Le premier ministre russe Vladimir Poutine vient de recevoir un sérieux avertissement de la part d'un électorat déçu par la situation désastreuse de la Russie. Malgré tout, Poutine devrait être élu président le 4 mars prochain, le président d'un pays en déclin.

Vladimir Poutine est habitué de triompher. En 1999, Boris Eltsine le nomme premier ministre, puis lui offre la présidence quelques mois plus tard. À l'élection présidentielle de 2000, il obtient 53% des voix et à celle de 2004, 71%. Ne pouvant se représenter en 2008, il place Dmitri Medvedev à la tête de l'État, qui le remercie en le nommant premier ministre.

Dans quelques mois, les deux hommes vont échanger de nouveau leur place. En prime, Poutine sera élu président pour six ans avec une possibilité de réélection. Donc, si tout va bien, il quittera le pouvoir en 2024 après avoir dirigé la Russie pendant un quart de siècle.

Si tout va bien, car rien n'est moins certain. Le résultat de l'élection législative de dimanche est un choc pour Vladimir Poutine, même si lui et son parti voyaient venir le coup.

En effet, depuis un peu plus d'un an, les Russes manifestent ouvertement leur mécontentement, dans les sondages comme dans la rue. La formation du premier ministre, Russie Unie, est en perte de vitesse. Après avoir obtenu 64% des suffrages en 2007, elle ne cessait de perdre des appuis auprès des Russes sondés. Elle a tout juste obtenu 50% lors du scrutin de dimanche. De plus, la popularité personnelle de Poutine est passée de 60% à 39% en quatre ans, et il s'est trouvé de courageux Russes pour le huer lors d'un événement télévisé en direct il y a quelques semaines.

Le tsar est ébranlé, car les Russes sont exaspérés par la situation du pays. Et cette situation n'est pas rose, ni aujourd'hui ni pour demain. Certes, le pouvoir en place peut se vanter d'avoir propulsé le pays parmi les 10 grandes puissances économiques de la planète et d'avoir amélioré le niveau de vie de quelques millions d'habitants. Cependant, ce résultat a toutes les allures d'un village Potemkine: beau de l'extérieur, délabré de l'intérieur.

La nouvelle richesse de la Russie est essentiellement le résultat d'une hausse vertigineuse du prix des matières premières, comme le pétrole et le gaz, les minerais et le bois. Avec les produits de l'industrie militaire, les matières premières constituent l'essentiel de ses exportations.
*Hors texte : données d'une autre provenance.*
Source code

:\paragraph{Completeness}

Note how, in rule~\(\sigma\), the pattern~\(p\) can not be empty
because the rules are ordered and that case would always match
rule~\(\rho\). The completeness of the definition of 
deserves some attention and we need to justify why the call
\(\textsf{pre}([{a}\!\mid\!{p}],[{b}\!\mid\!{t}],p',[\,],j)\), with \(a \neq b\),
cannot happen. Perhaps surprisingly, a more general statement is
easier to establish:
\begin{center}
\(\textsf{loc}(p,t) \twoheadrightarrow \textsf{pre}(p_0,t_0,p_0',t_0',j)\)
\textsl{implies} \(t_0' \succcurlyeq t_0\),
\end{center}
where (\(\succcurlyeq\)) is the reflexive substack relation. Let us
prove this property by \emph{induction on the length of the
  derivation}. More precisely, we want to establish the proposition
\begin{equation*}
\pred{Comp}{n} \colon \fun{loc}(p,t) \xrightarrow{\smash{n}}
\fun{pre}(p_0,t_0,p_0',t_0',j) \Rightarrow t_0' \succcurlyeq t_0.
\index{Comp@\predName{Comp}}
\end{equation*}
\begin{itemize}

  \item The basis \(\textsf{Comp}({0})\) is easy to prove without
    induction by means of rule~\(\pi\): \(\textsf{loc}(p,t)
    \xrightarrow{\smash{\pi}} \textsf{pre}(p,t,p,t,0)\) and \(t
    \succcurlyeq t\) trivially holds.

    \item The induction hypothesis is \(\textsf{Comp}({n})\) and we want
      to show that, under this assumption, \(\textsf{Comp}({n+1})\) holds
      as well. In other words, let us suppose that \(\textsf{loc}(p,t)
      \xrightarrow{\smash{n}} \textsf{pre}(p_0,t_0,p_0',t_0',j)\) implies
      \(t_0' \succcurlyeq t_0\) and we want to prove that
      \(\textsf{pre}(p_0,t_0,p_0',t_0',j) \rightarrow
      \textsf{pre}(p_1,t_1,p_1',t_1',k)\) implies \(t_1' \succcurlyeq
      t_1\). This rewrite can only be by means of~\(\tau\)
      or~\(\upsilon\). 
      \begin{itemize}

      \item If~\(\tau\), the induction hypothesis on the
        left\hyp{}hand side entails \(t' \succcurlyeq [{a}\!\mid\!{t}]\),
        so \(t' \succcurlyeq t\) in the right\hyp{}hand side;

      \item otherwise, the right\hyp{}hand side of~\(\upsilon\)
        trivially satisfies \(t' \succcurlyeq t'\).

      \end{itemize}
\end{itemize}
Tout ceci est conjoncturel et profite à une petite classe d'entrepreneurs et à certains segments de la minuscule classe moyenne. Pour la très grande majorité des Russes, la Russie est un pays du tiers-monde avec des armes nucléaires.

La population y est éduquée, mais les performances scolaires sont les plus médiocres des pays occidentaux. Au niveau universitaire, les chercheurs publient moins d'articles scientifiques que leurs confrères brésiliens, indiens et chinois.

Sur le plan sanitaire, le tiers des hôpitaux n'ont pas l'eau chaude, l'alcoolisme fait des ravages, les soins sont de piètre qualité, l'espérance de vie est de 65 ans (80 ans au Canada). Cette situation a des conséquences sur la démographie. Même en tenant compte du fait que les Russes font moins d'enfants et que l'immigration d'Asie centrale soutient une certaine croissance, la population russe est en déclin prononcé par rapport aux pays occidentaux.

La richesse que procure une abondance de matières premières n'est pas un mal en soi, mais c'est bien le capital humain qui fait la vraie richesse des nations dans le monde d'aujourd'hui. Le Canada, l'Australie et la Norvège ont les deux. Or, la Russie est incapable de marier richesses naturelles et capital humain.

Poutine a six, sinon 12 ans devant lui pour redresser la situation, améliorer les conditions de la population. Malheureusement, le passé et le présent ne sont pas garants de l'avenir.